In the entries below, the lines from the one with "d) Se duas retas" through the one with "proporcionalidade abrangendo retas" are to be copied exactly; both ends count.

### Records shown
* * * *

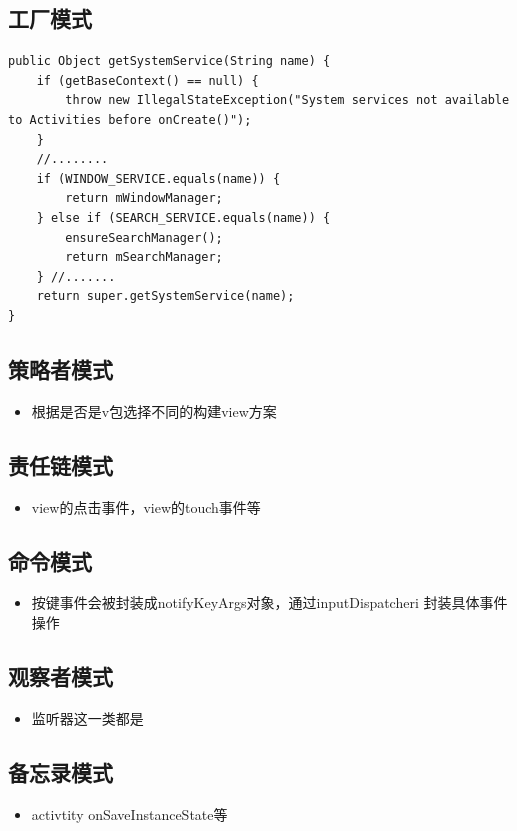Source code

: \documentclass[9pt, b5paper]{article}
\begin{document}
\subsection{工厂模式}
\label{sec-15-14}
\begin{verbatim}
public Object getSystemService(String name) { 
    if (getBaseContext() == null) { 
        throw new IllegalStateException("System services not available to Activities before onCreate()"); 
    }
    //........ 
    if (WINDOW_SERVICE.equals(name)) { 
        return mWindowManager; 
    } else if (SEARCH_SERVICE.equals(name)) { 
        ensureSearchManager(); 
        return mSearchManager; 
    } //....... 
    return super.getSystemService(name);
}
\end{verbatim}
\subsection{策略者模式}
\label{sec-15-15}
\begin{itemize}
\item 根据是否是v包选择不同的构建view方案
\end{itemize}
\subsection{责任链模式}
\label{sec-15-16}
\begin{itemize}
\item view的点击事件，view的touch事件等
\end{itemize}
\subsection{命令模式}
\label{sec-15-17}
\begin{itemize}
\item 按键事件会被封装成notifyKeyArgs对象，通过inputDispatcheri 封装具体事件操作
\end{itemize}
\subsection{观察者模式}
\label{sec-15-18}
\begin{itemize}
\item 监听器这一类都是
\end{itemize}
\subsection{备忘录模式}
\label{sec-15-19}
\begin{itemize}
\item activtity onSaveInstanceState等
\end{itemize}
\end{document}
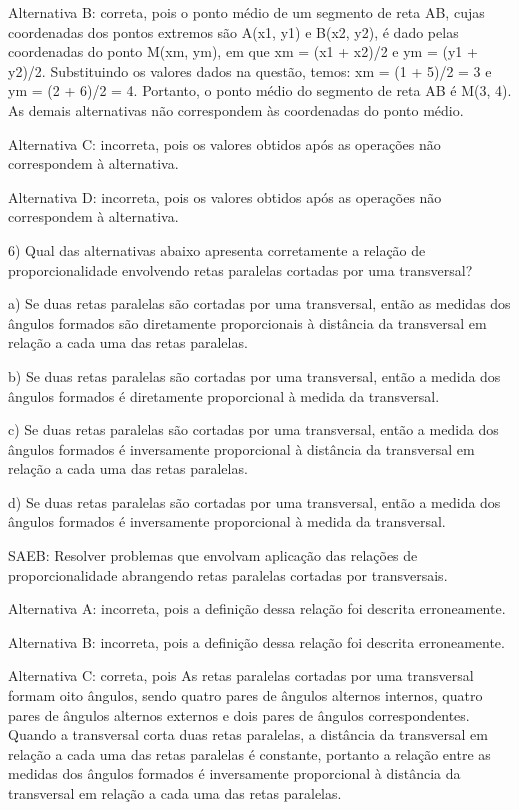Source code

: Alternativa B: correta, pois o ponto médio de um segmento de reta AB,
cujas coordenadas dos pontos extremos são A(x1, y1) e B(x2, y2), é dado
pelas coordenadas do ponto M(xm, ym), em que xm = (x1 + x2)/2 e ym = (y1
+ y2)/2. Substituindo os valores dados na questão, temos: xm = (1 + 5)/2
= 3 e ym = (2 + 6)/2 = 4. Portanto, o ponto médio do segmento de reta AB
é M(3, 4). As demais alternativas não correspondem às coordenadas do
ponto médio.

Alternativa C: incorreta, pois os valores obtidos após as operações não
correspondem à alternativa.

Alternativa D: incorreta, pois os valores obtidos após as operações não
correspondem à alternativa.

6) Qual das alternativas abaixo apresenta corretamente a relação de
proporcionalidade envolvendo retas paralelas cortadas por uma
transversal?

a) Se duas retas paralelas são cortadas por uma transversal, então as
medidas dos ângulos formados são diretamente proporcionais à distância
da transversal em relação a cada uma das retas paralelas.

b) Se duas retas paralelas são cortadas por uma transversal, então a
medida dos ângulos formados é diretamente proporcional à medida da
transversal.

c) Se duas retas paralelas são cortadas por uma transversal, então a
medida dos ângulos formados é inversamente proporcional à distância da
transversal em relação a cada uma das retas paralelas.

d) Se duas retas paralelas são cortadas por uma transversal, então a
medida dos ângulos formados é inversamente proporcional à medida da
transversal.

SAEB: Resolver problemas que envolvam aplicação das relações de
proporcionalidade abrangendo retas paralelas cortadas por transversais.

Alternativa A: incorreta, pois a definição dessa relação foi descrita
erroneamente.

Alternativa B: incorreta, pois a definição dessa relação foi descrita
erroneamente.

Alternativa C: correta, pois As retas paralelas cortadas por uma
transversal formam oito ângulos, sendo quatro pares de ângulos alternos
internos, quatro pares de ângulos alternos externos e dois pares de
ângulos correspondentes. Quando a transversal corta duas retas
paralelas, a distância da transversal em relação a cada uma das retas
paralelas é constante, portanto a relação entre as medidas dos ângulos
formados é inversamente proporcional à distância da transversal em
relação a cada uma das retas paralelas.

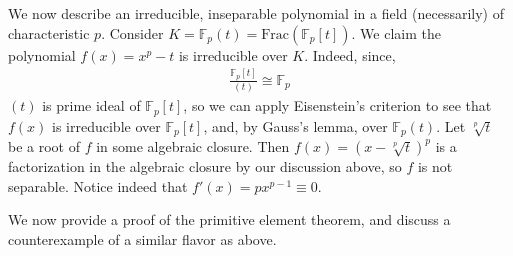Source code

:\documentclass[12pt]{article}
\theoremstyle{definitionstyle}
\def\mbb#1{\mathbb{#1}}
\newcommand{\F}{\mbb F}
\begin{document}
	We now describe an irreducible, inseparable polynomial in a field (necessarily) of characteristic $p$. Consider $K = \F_p(t) = \mathrm{Frac}(\F_p[t])$. We claim the polynomial $f(x) = x^p - t$ is irreducible over $K$. Indeed, since,
	\begin{align*}
		\frac{\F_p[t]}{(t)} \cong \F_p
	\end{align*}
	$(t)$ is prime ideal of $\F_p[t]$, so we can apply Eisenstein's criterion to see that $f(x)$ is irreducible over $\F_p[t]$, and, by Gauss's lemma, over $\F_p(t)$. Let $\sqrt[p]{t}$ be a root of $f$ in some algebraic closure. Then $f(x) = (x-\sqrt[p]{t})^p$ is a factorization in the algebraic closure by our discussion above, so $f$ is not separable. Notice indeed that $f'(x) = px^{p-1} \equiv 0$. 
	
	We now provide a proof of the primitive element theorem, and discuss a counterexample of a similar flavor as above.
	
\end{document}
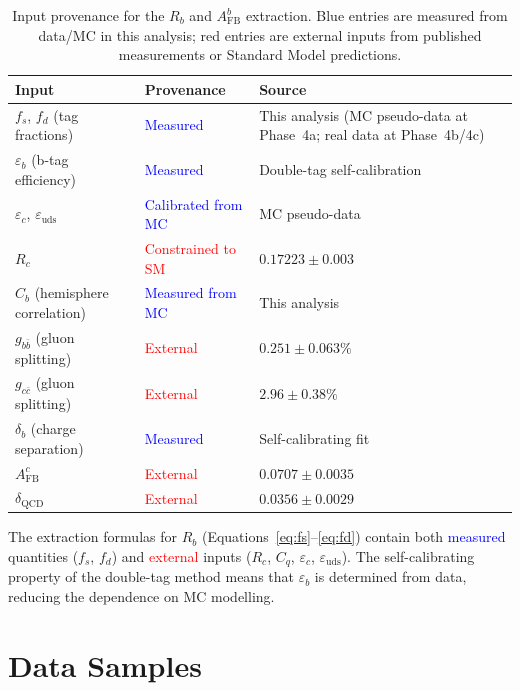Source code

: \documentclass[11pt,a4paper]{article}
\newcommand{\measured}[1]{\textcolor{blue}{#1}}
\newcommand{\external}[1]{\textcolor{red}{#1}}
\begin{document}
\begin{table}[htbp]
\centering
\caption{Input provenance for the $R_b$ and $A_\mathrm{FB}^b$ extraction.
Blue entries are measured from data/MC in this analysis; red entries are
external inputs from published measurements or Standard Model predictions.}
\label{tab:input_provenance}
\small
\begin{tabular}{lll}
\toprule
Input & Provenance & Source \\
\midrule
$f_s$, $f_d$ (tag fractions) & \measured{Measured} & This analysis (MC pseudo-data at Phase~4a; real data at Phase~4b/4c) \\
$\varepsilon_b$ (b-tag efficiency) & \measured{Measured} & Double-tag self-calibration \\
$\varepsilon_c$, $\varepsilon_\mathrm{uds}$ & \measured{Calibrated from MC} & MC pseudo-data \\
$R_c$ & \external{Constrained to SM} & $0.17223 \pm 0.003$~\cite{LEP:EWWG:2005} \\
$C_b$ (hemisphere correlation) & \measured{Measured from MC} & This analysis \\
$g_{b\bar{b}}$ (gluon splitting) & \external{External} & $0.251 \pm 0.063\%$~\cite{LEP:HF:2001} \\
$g_{c\bar{c}}$ (gluon splitting) & \external{External} & $2.96 \pm 0.38\%$~\cite{LEP:gcc} \\
$\delta_b$ (charge separation) & \measured{Measured} & Self-calibrating fit \\
$A_\mathrm{FB}^c$ & \external{External} & $0.0707 \pm 0.0035$~\cite{LEP:EWWG:2005} \\
$\delta_\mathrm{QCD}$ & \external{External} & $0.0356 \pm 0.0029$~\cite{LEP:EWWG:2005} \\
\bottomrule
\end{tabular}
\end{table}

The extraction formulas for $R_b$ (Equations~\ref{eq:fs}--\ref{eq:fd}) contain both
\measured{measured} quantities ($f_s$, $f_d$) and \external{external} inputs
($R_c$, $C_q$, $\varepsilon_c$, $\varepsilon_\mathrm{uds}$). The self-calibrating
property of the double-tag method means that $\varepsilon_b$ is determined from data,
reducing the dependence on MC modelling.

\FloatBarrier
{}
\section{Data Samples}
\label{sec:data}
\end{document}
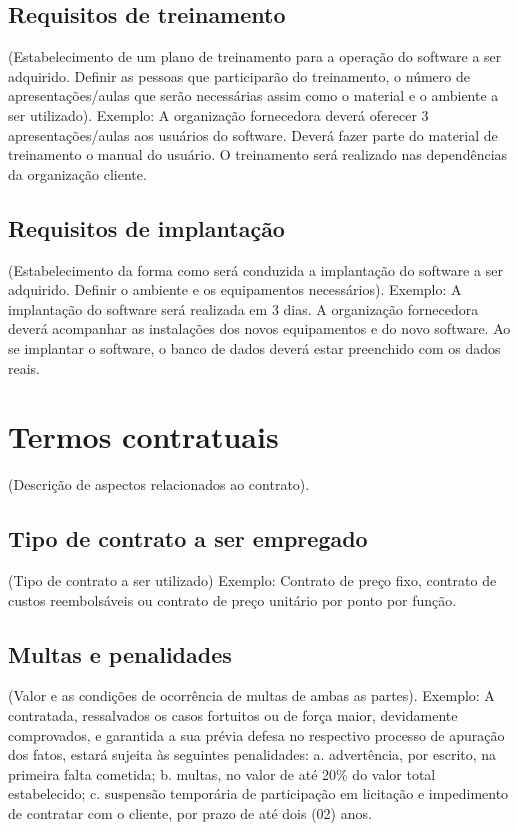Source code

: \subsection{Requisitos de treinamento}
(Estabelecimento de um plano de treinamento para a operação do
software a ser adquirido. Definir as pessoas que participarão do treinamento, o
número de apresentações/aulas que serão necessárias assim como o material e o
ambiente a ser utilizado).
Exemplo: A organização fornecedora deverá oferecer 3 apresentações/aulas
aos usuários do software. Deverá fazer parte do material de treinamento o
manual do usuário. O treinamento será realizado nas dependências da
organização cliente.

\subsection{Requisitos de implantação}
(Estabelecimento da forma como será conduzida a implantação do
software a ser adquirido. Definir o ambiente e os equipamentos necessários).
Exemplo: A implantação do software será realizada em 3 dias. A organização
fornecedora deverá acompanhar as instalações dos novos equipamentos e do
novo software. Ao se implantar o software, o banco de dados deverá estar
preenchido com os dados reais.

\section{Termos contratuais}
(Descrição de aspectos relacionados ao contrato).

\subsection{Tipo de contrato a ser empregado}
(Tipo de contrato a ser utilizado)
Exemplo: Contrato de preço fixo, contrato de custos reembolsáveis ou
contrato de preço unitário por ponto por função.

\subsection{Multas e penalidades}
(Valor e as condições de ocorrência de multas de ambas as partes).
Exemplo: A contratada, ressalvados os casos fortuitos ou de força maior,
devidamente comprovados, e garantida a sua prévia defesa no respectivo
processo de apuração dos fatos, estará sujeita às seguintes penalidades:
a. advertência, por escrito, na primeira falta cometida;
b. multas, no valor de até 20\% do valor total estabelecido;
c. suspensão temporária de participação em licitação e impedimento de
contratar com o cliente, por prazo de até dois (02) anos.


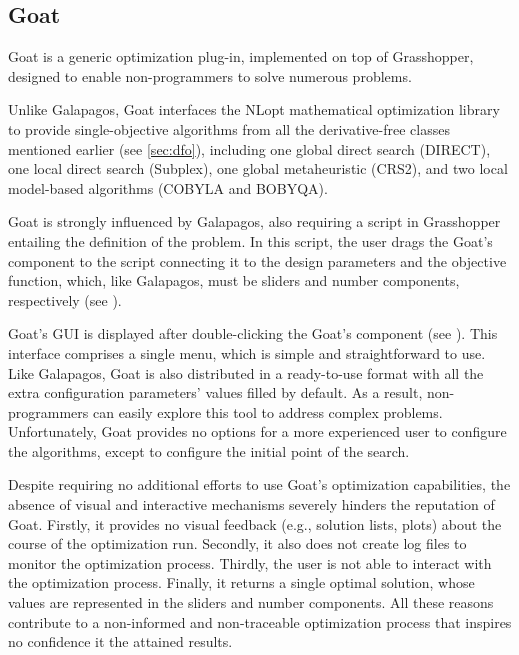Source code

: \subsection{Goat}
Goat \cite{GOAT} is a generic optimization plug-in, implemented on top of Grasshopper, designed to enable non-programmers to solve numerous problems.

Unlike Galapagos, Goat interfaces the NLopt mathematical optimization library~\cite{NLOPT} to provide single-objective algorithms from all the derivative-free classes mentioned earlier (see \cref{sec:dfo}), including one global direct search (DIRECT), one local direct search (Subplex), one global metaheuristic (CRS2), and two local model-based algorithms (COBYLA and BOBYQA). 

Goat is strongly influenced by Galapagos, also requiring a script in Grasshopper entailing the definition of the problem. In this script, the user drags the Goat's component to the script connecting it to the design parameters and the objective function, which, like Galapagos, must be sliders and number components, respectively (see ).

Goat's \ac{GUI} is displayed after double-clicking the Goat's component (see ). This interface comprises a single menu, which is simple and straightforward to use. Like Galapagos, Goat is also distributed in a ready-to-use format with all the extra configuration parameters' values filled by default. As a result, non-programmers can easily explore this tool to address complex problems. Unfortunately, Goat provides no options for a more experienced user to configure the algorithms, except to configure the initial point of the search.

Despite requiring no additional efforts to use Goat's optimization capabilities, the absence of visual and interactive mechanisms severely hinders the reputation of Goat. Firstly, it provides no visual feedback (e.g., solution lists, plots) about the course of the optimization run. Secondly, it also does not create log files to monitor the optimization process. Thirdly, the user is not able to interact with the optimization process. Finally, it returns a single optimal solution, whose values are represented in the sliders and number components. All these reasons contribute to a non-informed and non-traceable optimization process that inspires no confidence it the attained results. 

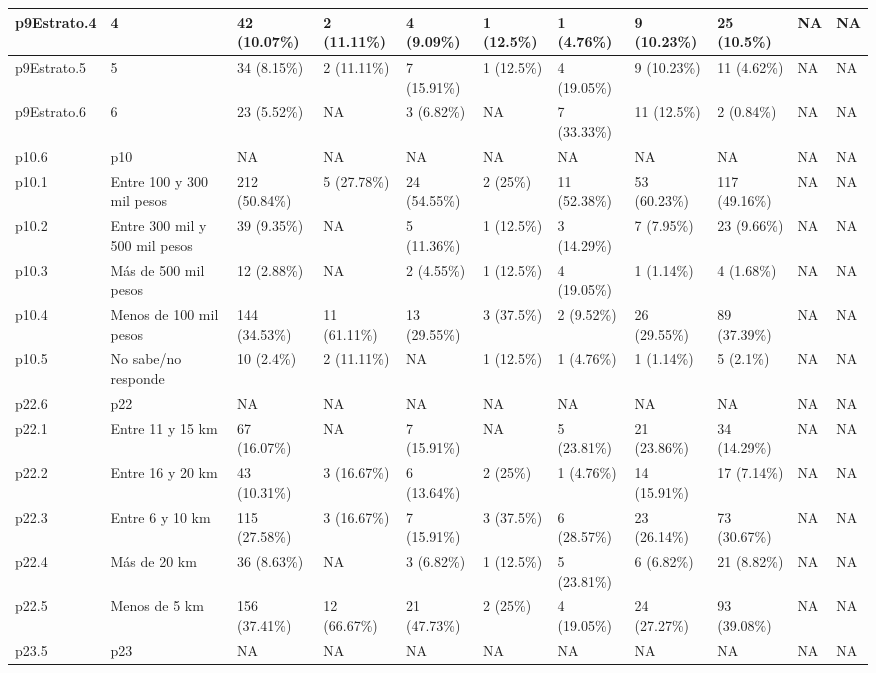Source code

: \begin{table}
{\begin{tabular}[t]{l|l|l|l|l|l|l|l|l|l|l}
\hline
p9Estrato.4 & 4 & 42 (10.07\%) & 2 (11.11\%) & 4 (9.09\%) & 1 (12.5\%) & 1 (4.76\%) & 9 (10.23\%) & 25 (10.5\%) & NA & NA\\
\hline
p9Estrato.5 & 5 & 34 (8.15\%) & 2 (11.11\%) & 7 (15.91\%) & 1 (12.5\%) & 4 (19.05\%) & 9 (10.23\%) & 11 (4.62\%) & NA & NA\\
\hline
p9Estrato.6 & 6 & 23 (5.52\%) & NA & 3 (6.82\%) & NA & 7 (33.33\%) & 11 (12.5\%) & 2 (0.84\%) & NA & NA\\
\hline
p10.6 & p10 & NA & NA & NA & NA & NA & NA & NA & NA & NA\\
\hline
p10.1 & Entre 100 y 300 mil pesos & 212 (50.84\%) & 5 (27.78\%) & 24 (54.55\%) & 2 (25\%) & 11 (52.38\%) & 53 (60.23\%) & 117 (49.16\%) & NA & NA\\
\hline
p10.2 & Entre 300 mil y 500 mil pesos & 39 (9.35\%) & NA & 5 (11.36\%) & 1 (12.5\%) & 3 (14.29\%) & 7 (7.95\%) & 23 (9.66\%) & NA & NA\\
\hline
p10.3 & Más de 500 mil pesos & 12 (2.88\%) & NA & 2 (4.55\%) & 1 (12.5\%) & 4 (19.05\%) & 1 (1.14\%) & 4 (1.68\%) & NA & NA\\
\hline
p10.4 & Menos de 100 mil pesos & 144 (34.53\%) & 11 (61.11\%) & 13 (29.55\%) & 3 (37.5\%) & 2 (9.52\%) & 26 (29.55\%) & 89 (37.39\%) & NA & NA\\
\hline
p10.5 & No sabe/no responde & 10 (2.4\%) & 2 (11.11\%) & NA & 1 (12.5\%) & 1 (4.76\%) & 1 (1.14\%) & 5 (2.1\%) & NA & NA\\
\hline
p22.6 & p22 & NA & NA & NA & NA & NA & NA & NA & NA & NA\\
\hline
p22.1 & Entre 11 y 15 km & 67 (16.07\%) & NA & 7 (15.91\%) & NA & 5 (23.81\%) & 21 (23.86\%) & 34 (14.29\%) & NA & NA\\
\hline
p22.2 & Entre 16 y 20 km & 43 (10.31\%) & 3 (16.67\%) & 6 (13.64\%) & 2 (25\%) & 1 (4.76\%) & 14 (15.91\%) & 17 (7.14\%) & NA & NA\\
\hline
p22.3 & Entre 6 y 10 km & 115 (27.58\%) & 3 (16.67\%) & 7 (15.91\%) & 3 (37.5\%) & 6 (28.57\%) & 23 (26.14\%) & 73 (30.67\%) & NA & NA\\
\hline
p22.4 & Más de 20 km & 36 (8.63\%) & NA & 3 (6.82\%) & 1 (12.5\%) & 5 (23.81\%) & 6 (6.82\%) & 21 (8.82\%) & NA & NA\\
\hline
p22.5 & Menos de 5 km & 156 (37.41\%) & 12 (66.67\%) & 21 (47.73\%) & 2 (25\%) & 4 (19.05\%) & 24 (27.27\%) & 93 (39.08\%) & NA & NA\\
\hline
p23.5 & p23 & NA & NA & NA & NA & NA & NA & NA & NA & NA\\

\end{tabular}}
\end{table}
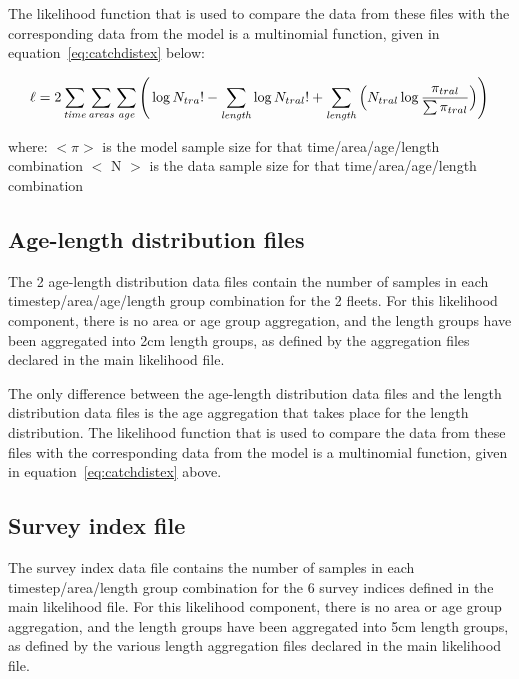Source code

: \documentclass[10pt,titlepage]{article}
\begin{document}
\bigskip
The likelihood function that is used to compare the data from these files with the corresponding data from the model is a multinomial function, given in equation~\ref{eq:catchdistex} below:

\begin{equation}\label{eq:catchdistex}
\ell = 2 \sum_{\it time}\sum_{\it areas}\sum_{\it age} \Bigg( \log N_{tra}! - \sum_{\it length} \log N_{tral}! + \sum_{\it length} \Big( N_{tral} \log {\frac{\pi_{tral}}{\sum \pi_{tral}}} \Big)\Bigg)
\end{equation}

where:\newline
$<\pi>$ is the model sample size for that time/area/age/length combination\newline
$<$ N $>$ is the data sample size for that time/area/age/length combination

{\small }
{\small }

\subsection{Age-length distribution files}
The 2 age-length distribution data files contain the number of samples in each timestep/area/age/length group combination for the 2 fleets.  For this likelihood component, there is no area or age group aggregation, and the length groups have been aggregated into 2cm length groups, as defined by the aggregation files declared in the main likelihood file.

\bigskip
The only difference between the age-length distribution data files and the length distribution data files is the age aggregation that takes place for the length distribution.  The likelihood function that is used to compare the data from these files with the corresponding data from the model is a multinomial function, given in equation~\ref{eq:catchdistex} above.

{\small }
{\small }

\subsection{Survey index file}
The survey index data file contains the number of samples in each timestep/area/length group combination for the 6 survey indices defined in the main likelihood file.  For this likelihood component, there is no area or age group aggregation, and the length groups have been aggregated into 5cm length groups, as defined by the various length aggregation files declared in the main likelihood file.
\end{document}
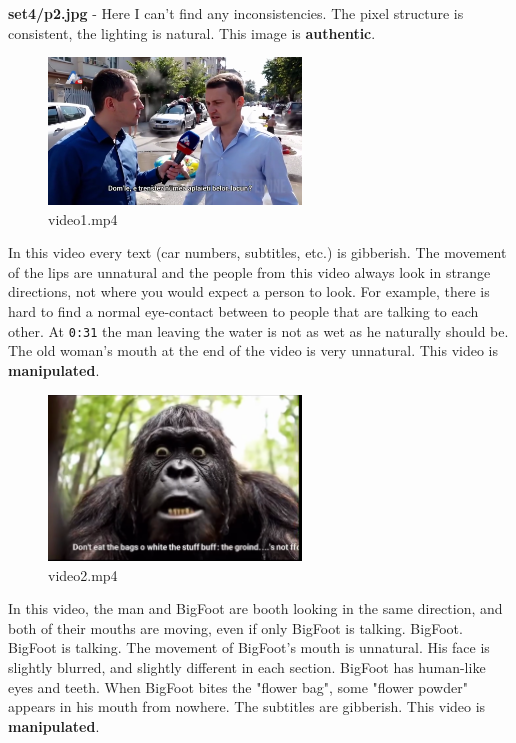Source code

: \documentclass[pdflatex,sn-mathphys-num]{sn-jnl}
\begin{document}
\par \textbf{set4/p2.jpg} \-- Here I can't find any inconsistencies. The pixel structure is consistent, the lighting
is natural. This image is \textbf{authentic}.

\begin{figure}[htbp]
    \centering
    \includegraphics[width=0.6\textwidth]{images/data5_v1.png}
    \caption{video1.mp4}
    \label{fig:video1}
\end{figure}

\par In this video every text (car numbers, subtitles, etc.) is gibberish. The movement of the lips are unnatural and
the people from this video always look in strange directions, not where you would expect a person to look. For example,
there is hard to find a normal eye-contact between to people that are talking to each other. At \texttt{0:31} the man
leaving the water is not as wet as he naturally should be. The old woman's mouth at the end of the video is very
unnatural. This video is \textbf{manipulated}.

\begin{figure}[htbp]
    \centering
    \includegraphics[width=0.6\textwidth]{images/data5_v2.png}
    \caption{video2.mp4}
    \label{fig:video2}
\end{figure}

\par In this video, the man and BigFoot are booth looking in the same direction, and both of their mouths are moving,
even if only BigFoot is talking. BigFoot. BigFoot is talking. The movement of BigFoot's mouth is unnatural. His face
is slightly blurred, and slightly different in each section. BigFoot has human-like eyes and teeth. When BigFoot bites
the "flower bag", some "flower powder" appears in his mouth from nowhere. The subtitles are gibberish. This video is
\textbf{manipulated}.
\end{document}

* * * *

### Answer box
d) Se duas retas paralelas são cortadas por uma transversal, então a
medida dos ângulos formados é inversamente proporcional à medida da
transversal.

SAEB: Resolver problemas que envolvam aplicação das relações de
proporcionalidade abrangendo retas paralelas cortadas por transversais.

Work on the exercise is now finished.